Meta has put a shovel in the ground in Lebanon, Indiana, on what the company is calling its second 1-gigawatt data center campus and its biggest single buildout to date. The project carries a $10 billion-plus price tag, spans 1,500 acres about 30 miles northwest of Indianapolis, and will eventually carry 13 buildings totaling around 4 million square feet of slab. First buildings are expected to come online between late 2027 and early 2028.
The construction picture
Ten of the 13 buildings will be data center halls. The other three carry the warehousing, network and admin functions that a campus of this scale needs to operate. Turner has been named to the GC bench alongside other yet-to-be-disclosed contractors, which is consistent with how the hyperscalers have been splitting risk across multiple builders rather than running a single-prime job at this volume.

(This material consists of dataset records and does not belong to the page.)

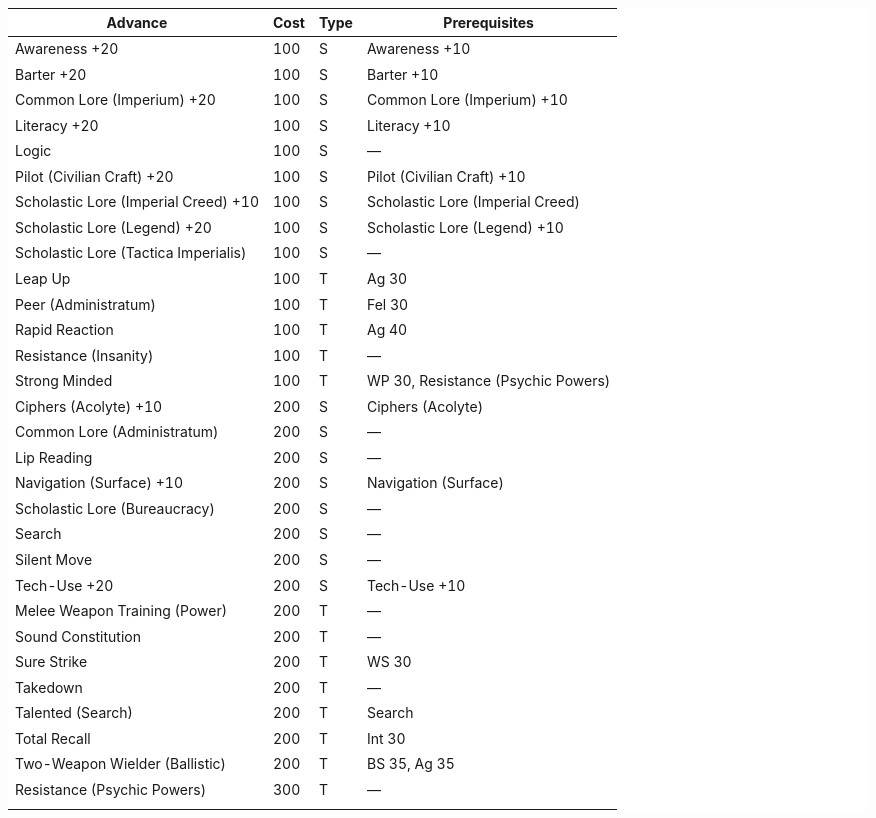 
| Advance                              | Cost    | Type | Prerequisites                      |
|--------------------------------------|---------|------|------------------------------------|
| Awareness +20                        | 100     | S    | Awareness +10                      |
| Barter +20                           | 100     | S    | Barter +10                         |
| Common Lore (Imperium) +20           | 100     | S    | Common Lore (Imperium) +10         |
| Literacy +20                         | 100     | S    | Literacy +10                       |
| Logic                                | 100     | S    | —                                  |
| Pilot (Civilian Craft) +20           | 100     | S    | Pilot (Civilian Craft) +10         |
| Scholastic Lore (Imperial Creed) +10 | 100     | S    | Scholastic Lore (Imperial Creed)   |
| Scholastic Lore (Legend) +20         | 100     | S    | Scholastic Lore (Legend) +10       |
| Scholastic Lore (Tactica Imperialis) | 100     | S    | —                                  |
| Leap Up                              | 100     | T    | Ag 30                          |
| Peer (Administratum)                 | 100     | T    | Fel 30                             |
| Rapid Reaction                       | 100     | T    | Ag 40                          |
| Resistance (Insanity)                | 100     | T    | —                                  |
| Strong Minded                        | 100     | T    | WP 30, Resistance (Psychic Powers) |
| Ciphers (Acolyte) +10                | 200     | S    | Ciphers (Acolyte)                  |
| Common Lore (Administratum)          | 200     | S    | —                                  |
| Lip Reading                          | 200     | S    | —                                  |
| Navigation (Surface) +10             | 200     | S    | Navigation (Surface)               |
| Scholastic Lore (Bureaucracy)        | 200     | S    | —                                  |
| Search                               | 200     | S    | —                                  |
| Silent Move                          | 200     | S    | —                                  |
| Tech-Use +20                         | 200     | S    | Tech-Use +10                       |
| Melee Weapon Training (Power)        | 200     | T    | —                                  |
| Sound Constitution                   | 200     | T    | —                                  |
| Sure Strike                          | 200     | T    | WS 30                          |
| Takedown                             | 200     | T    | —                                  |
| Talented (Search)                    | 200     | T    | Search                             |
| Total Recall                         | 200     | T    | Int 30                             |
| Two-Weapon Wielder (Ballistic)       | 200     | T    | BS 35, Ag 35                       |
| Resistance (Psychic Powers)          | 300     | T    | —                                  |
|                                      |         |      |                                    |

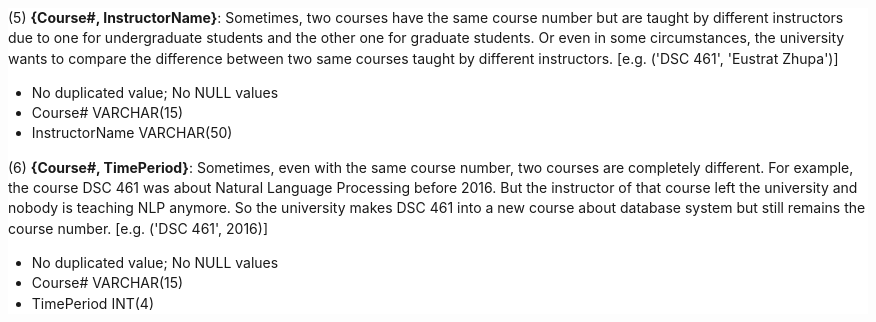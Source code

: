 (5) **{Course#, InstructorName}**: Sometimes, two courses have the same course number but are taught by different instructors due to one for undergraduate students and the other one for graduate students. Or even in some circumstances, the university wants to compare the difference between two same courses taught by different instructors. [e.g. ('DSC 461', 'Eustrat Zhupa')]

- No duplicated value; No NULL values
- Course# VARCHAR(15)
- InstructorName VARCHAR(50)

(6) **{Course#, TimePeriod}**: Sometimes, even with the same course number, two courses are completely different. For example, the course DSC 461 was about Natural Language Processing before 2016. But the instructor of that course left the university and nobody is teaching NLP anymore. So the university makes DSC 461 into a new course about database system but still remains the course number. [e.g. ('DSC 461', 2016)]

- No duplicated value; No NULL values
- Course# VARCHAR(15)
- TimePeriod INT(4)


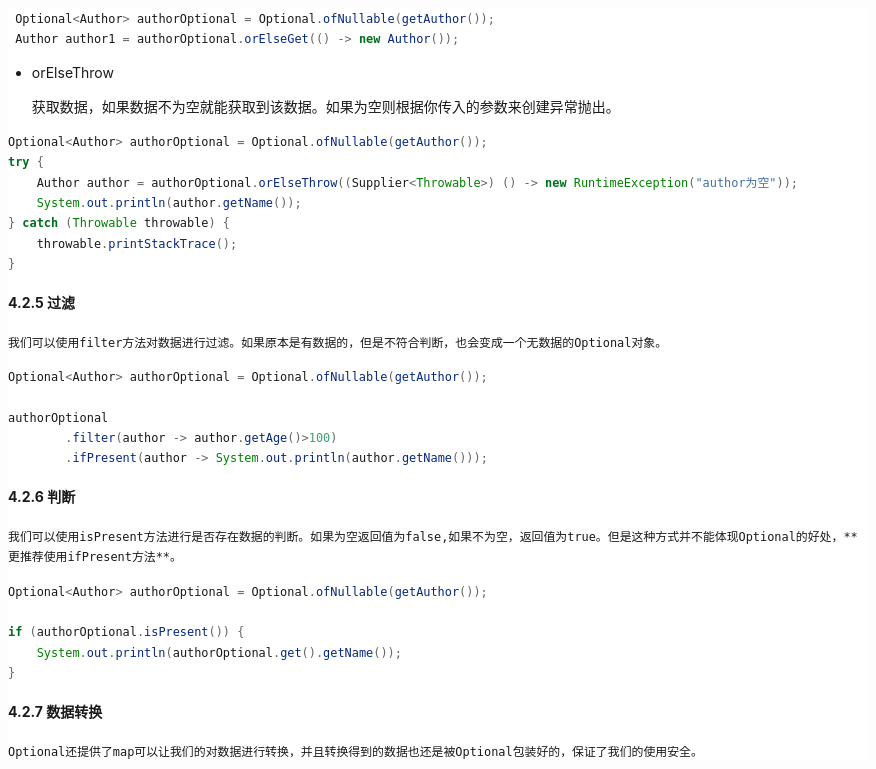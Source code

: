 
```java
 Optional<Author> authorOptional = Optional.ofNullable(getAuthor());
 Author author1 = authorOptional.orElseGet(() -> new Author());
```

  



* orElseThrow

  获取数据，如果数据不为空就能获取到该数据。如果为空则根据你传入的参数来创建异常抛出。


```java
Optional<Author> authorOptional = Optional.ofNullable(getAuthor());
try {
    Author author = authorOptional.orElseThrow((Supplier<Throwable>) () -> new RuntimeException("author为空"));
    System.out.println(author.getName());
} catch (Throwable throwable) {
    throwable.printStackTrace();
}
```

  

#### 4.2.5 过滤

	我们可以使用filter方法对数据进行过滤。如果原本是有数据的，但是不符合判断，也会变成一个无数据的Optional对象。


```java
Optional<Author> authorOptional = Optional.ofNullable(getAuthor());

authorOptional
		.filter(author -> author.getAge()>100)
		.ifPresent(author -> System.out.println(author.getName()));
```



#### 4.2.6 判断

	我们可以使用isPresent方法进行是否存在数据的判断。如果为空返回值为false,如果不为空，返回值为true。但是这种方式并不能体现Optional的好处，**更推荐使用ifPresent方法**。


```java
Optional<Author> authorOptional = Optional.ofNullable(getAuthor());

if (authorOptional.isPresent()) {
    System.out.println(authorOptional.get().getName());
}

```



#### 4.2.7 数据转换

	Optional还提供了map可以让我们的对数据进行转换，并且转换得到的数据也还是被Optional包装好的，保证了我们的使用安全。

Peak construction labor sits at roughly 4,000 workers, with about 300 operational positions once the campus is running. Meta has also committed more than $120 million to local infrastructure: $45 million for road improvements and more than $75 million for water work, including new lift stations and capacity to keep Lebanon’s municipal system from buckling under closed-loop cooling demand.
Why this one matters
This is the second AI-class megacampus Meta has broken ground on in 12 months, after a similarly-sized Louisiana site. Together they’re a big part of the $115-135 billion capex range Meta guided to for 2026, which doubles 2025 spend and pushes capex intensity into the 55-67% of revenue band. At that ratio, every quarter of construction delay shows up directly in the model.
The Lebanon site also matters because it’s siting AI compute next to load-constrained Midwestern grids rather than in the usual Northern Virginia or Phoenix corridors. Indiana’s published response is a mix of new transmission lines and a clean-energy match that Meta has pledged to maintain at 100% of campus load. Whether that pledge is met with Indiana wind PPAs or with renewable credits from elsewhere will say a lot about how the next round of hyperscale builds line up with utility planning.
For contractors: the GC pool on these jobs is staying tight, but the structural-steel, MEP, and switchgear subs underneath are oversubscribed and Meta has been buying long-lead equipment ahead of construction. Anyone bidding adjacent work in the corridor should plan for sub-tier pricing pressure to last through 2028.